Ванька со смесью страха и любопытства шёл к папке, тот вываливался из саней, либо из телеги, пьяненько хихикал, облокачивался на Ванюшку и хитро подмигивая направлялся в сторону дома.
Папка хороший, добрый и весёлый, убеждал себя Ванька.
Он до безумия хотел, чтобы его папка, ездил на рыбалку и брал бы его, Ванюшку с собой, как папа Серёжи Черкашина.
Они бы приезжали замёрзшие, но довольные и весёлые, а Ванька хвалился бы пацанам какого окуня или щурёнка он поймал и что чебаки нынче совсем измельчали.
Или как папа Алёшки Гусева, был бы охотником. Это ещё лучше, будь Ванькин папка охотником.
Тогда бы он, Ванька, когда начиналась охота на уток, пропускал бы школу первые уроки и на вопрос учителя, почему опоздал, важно бы отвечал, что был с папой на охоте.
Как это делает Алёшка Гусев.
Все пацаны с завистью смотрят на Алёшку, а он важный, пахнущий дымом от костра, садится за парту и положив голову на руки, засыпает.
Учителя не трогают Алёшку, знают что он был с отцом на охоте, сидел с раннего утра в камышах, бегал по болоту вместе с Тобиком, собирая подранков.
А ещё хочет Ванька, чтобы папка был таким же, как у Саши Попова, умным, в очках, много знающим и читающим и научил бы, его Ваньку, играть в шахматы.
Сидели бы они с папкой в зале, папка на одном кресле, а Ванька на другом и думали бы над шахматными партиями.
А шахматы стояли бы на тёмно-коричневом журнальном столике, внизу лежали мамины журналы, про моду.
И маленькая сестрёнка Ленка, нарядная, с большим белым бантом в волосах, сидела бы чинно на диване и играла красивой куклой с закрывающимися глазками.
А ещё хотел Ванька, чтобы папка работал на машине, шофёром, вот было бы счастье.
Приезжал бы папка, пропахший бензином, и брал бы его, Ваньку, с собой, прокатиться и даже давал бы посидеть за рулём, покрутить баранку и побибикать.
То-то бы Светка Мищенко удивилась бы и подпрыгнула, когда он Ванька, крутя баранку из стороны в сторону, нажал бы на сигнал, прямо у её окон.
Вот бы она увидела и удивилась бы…
А ещё Ванька хотел, чтобы его мама была бы учителем.
И он бы, как Томка Игнашина и Васька Поливода, бегал бы к маме, и она кормила бы его конфетами, строго наказывая не называть её мамой в школе, а только по имени и отчеству, Галина Михайловна.
И чтобы у ребят она была самой любимой учительницей.
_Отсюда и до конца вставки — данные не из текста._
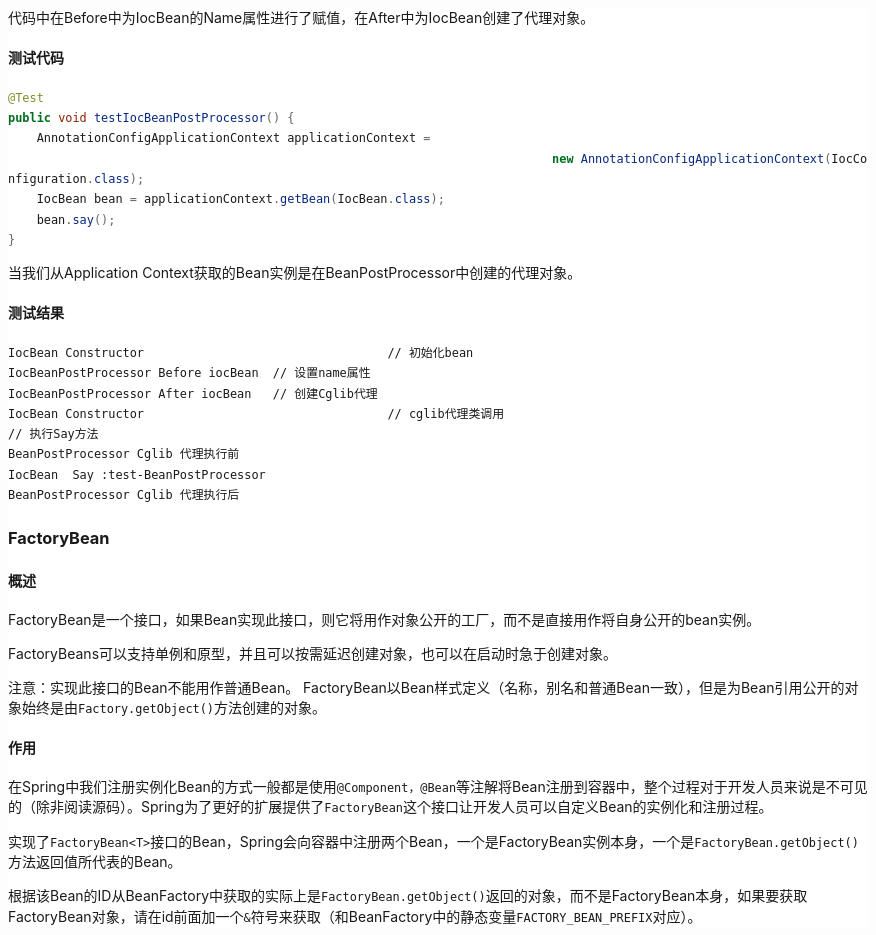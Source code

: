代码中在Before中为IocBean的Name属性进行了赋值，在After中为IocBean创建了代理对象。



#### 测试代码

```java
@Test
public void testIocBeanPostProcessor() {
    AnnotationConfigApplicationContext applicationContext = 
      																		new AnnotationConfigApplicationContext(IocConfiguration.class);
    IocBean bean = applicationContext.getBean(IocBean.class);
    bean.say();
}
```

当我们从Application Context获取的Bean实例是在BeanPostProcessor中创建的代理对象。



#### 测试结果

```txt
IocBean Constructor  								 // 初始化bean
IocBeanPostProcessor Before iocBean  // 设置name属性
IocBeanPostProcessor After iocBean	 // 创建Cglib代理
IocBean Constructor									 // cglib代理类调用
// 执行Say方法
BeanPostProcessor Cglib 代理执行前			
IocBean  Say :test-BeanPostProcessor
BeanPostProcessor Cglib 代理执行后
```



### FactoryBean

#### 概述

FactoryBean是一个接口，如果Bean实现此接口，则它将用作对象公开的工厂，而不是直接用作将自身公开的bean实例。

FactoryBeans可以支持单例和原型，并且可以按需延迟创建对象，也可以在启动时急于创建对象。 



注意：实现此接口的Bean不能用作普通Bean。 FactoryBean以Bean样式定义（名称，别名和普通Bean一致），但是为Bean引用公开的对象始终是由`Factory.getObject()`方法创建的对象。



#### 作用

在Spring中我们注册实例化Bean的方式一般都是使用`@Component，@Bean`等注解将Bean注册到容器中，整个过程对于开发人员来说是不可见的（除非阅读源码）。Spring为了更好的扩展提供了`FactoryBean`这个接口让开发人员可以自定义Bean的实例化和注册过程。

实现了`FactoryBean<T>`接口的Bean，Spring会向容器中注册两个Bean，一个是FactoryBean实例本身，一个是`FactoryBean.getObject()`方法返回值所代表的Bean。

根据该Bean的ID从BeanFactory中获取的实际上是`FactoryBean.getObject()`返回的对象，而不是FactoryBean本身，如果要获取FactoryBean对象，请在id前面加一个`&`符号来获取（和BeanFactory中的静态变量`FACTORY_BEAN_PREFIX`对应）。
Ходила бы в красивых нарядах, мило все улыбалась, и Ванька, хоть и ревновал бы маму, но знал бы что её сердце принадлежит ему, Ваньке.
А других ребят она просто учит, и любит хоть немножечко.
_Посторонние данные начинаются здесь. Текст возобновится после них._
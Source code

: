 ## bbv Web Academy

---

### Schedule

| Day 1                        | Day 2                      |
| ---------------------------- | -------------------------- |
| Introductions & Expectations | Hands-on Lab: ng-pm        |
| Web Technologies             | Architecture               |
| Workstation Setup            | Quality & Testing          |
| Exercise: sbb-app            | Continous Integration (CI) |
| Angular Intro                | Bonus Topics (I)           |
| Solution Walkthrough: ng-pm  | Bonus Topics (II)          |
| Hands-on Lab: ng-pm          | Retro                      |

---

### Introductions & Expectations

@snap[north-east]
Ванька и маму любил, очень.
Папа Ванькин работал скотником.
Не то что бы Ванька стыдился папиной работы нет, ни за что. Просто хотел, чтобы кроме работы, папка ещё чем-нибудь занимался с Ванькой.
Мама же поила телят, была вечно занята и недовольна.
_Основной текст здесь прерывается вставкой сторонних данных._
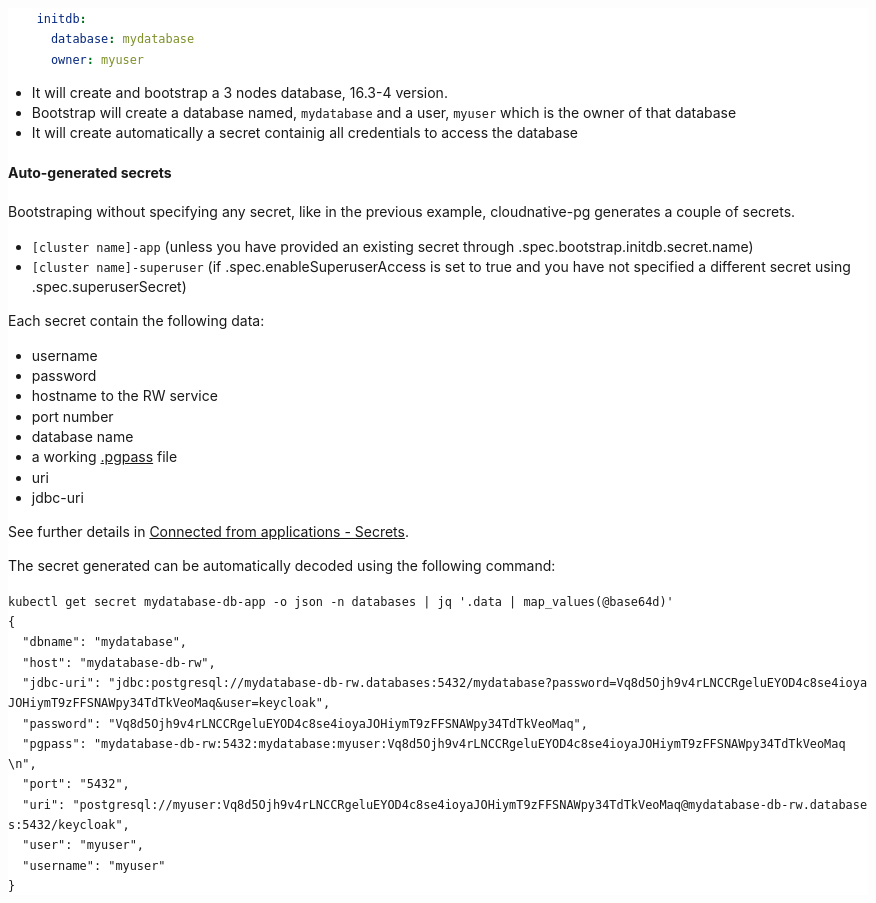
 ```yml
    initdb:
      database: mydatabase
      owner: myuser
```
  
- It will create and bootstrap a 3 nodes database, 16.3-4 version.
- Bootstrap will create a database named, `mydatabase` and a user, `myuser` which is the owner of that database
- It will create automatically a secret containig all credentials to access the database

#### Auto-generated secrets

Bootstraping without specifying any secret, like in the previous example, cloudnative-pg generates a couple of secrets. 

- `[cluster name]-app` (unless you have provided an existing secret through .spec.bootstrap.initdb.secret.name)
- `[cluster name]-superuser` (if .spec.enableSuperuserAccess is set to true and you have not specified a different secret using .spec.superuserSecret)

Each secret contain the following data:

- username
- password
- hostname to the RW service
- port number
- database name
- a working [.pgpass](https://www.postgresql.org/docs/current/libpq-pgpass.html) file
- uri
- jdbc-uri

See further details in [Connected from applications - Secrets](https://cloudnative-pg.io/documentation/1.23/applications/#secrets).


The secret generated can be automatically decoded using the following command:

```shell
kubectl get secret mydatabase-db-app -o json -n databases | jq '.data | map_values(@base64d)'
{
  "dbname": "mydatabase",
  "host": "mydatabase-db-rw",
  "jdbc-uri": "jdbc:postgresql://mydatabase-db-rw.databases:5432/mydatabase?password=Vq8d5Ojh9v4rLNCCRgeluEYOD4c8se4ioyaJOHiymT9zFFSNAWpy34TdTkVeoMaq&user=keycloak",
  "password": "Vq8d5Ojh9v4rLNCCRgeluEYOD4c8se4ioyaJOHiymT9zFFSNAWpy34TdTkVeoMaq",
  "pgpass": "mydatabase-db-rw:5432:mydatabase:myuser:Vq8d5Ojh9v4rLNCCRgeluEYOD4c8se4ioyaJOHiymT9zFFSNAWpy34TdTkVeoMaq\n",
  "port": "5432",
  "uri": "postgresql://myuser:Vq8d5Ojh9v4rLNCCRgeluEYOD4c8se4ioyaJOHiymT9zFFSNAWpy34TdTkVeoMaq@mydatabase-db-rw.databases:5432/keycloak",
  "user": "myuser",
  "username": "myuser"
}
```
Вот и сейчас, помогая пьяненькому папке попасть домой, Ванька поёживался, зная что они начнут скандалить.
-Чё Ваньша, мамка дома?
-Ага
-Как думаешь, кричать будет?
-Будет, — вздыхает Ванька.
-А мы ей, Ваньша, контр — удар нанесём, кхе- кхе, первые начнём орать.
-Ой, папка, может не надо?
-Не боись Ваньша, не жили богато, и не фиг начинать, — это была любимая папкина присказка.
Когда мамка начинала говорить, что Васильевы вон телевизор новый купили, цветной, а у них «Весна», что плоскогубцами каналы переключает, и показывает только если ударить по ней кулаком, папка говорит ей свою любимую присказку.
И когда папка пропил деньги, которые Ваньке на новые ботинки были и когда забор развалился и папка просто убрал его и стопил в бане, он тоже говорил свою любимую присказку.
И казалось Ваньке, что двор у них, как та старуха Жуланка, стоит с вечно открытым ртом и торчащими двумя гнилыми зубами.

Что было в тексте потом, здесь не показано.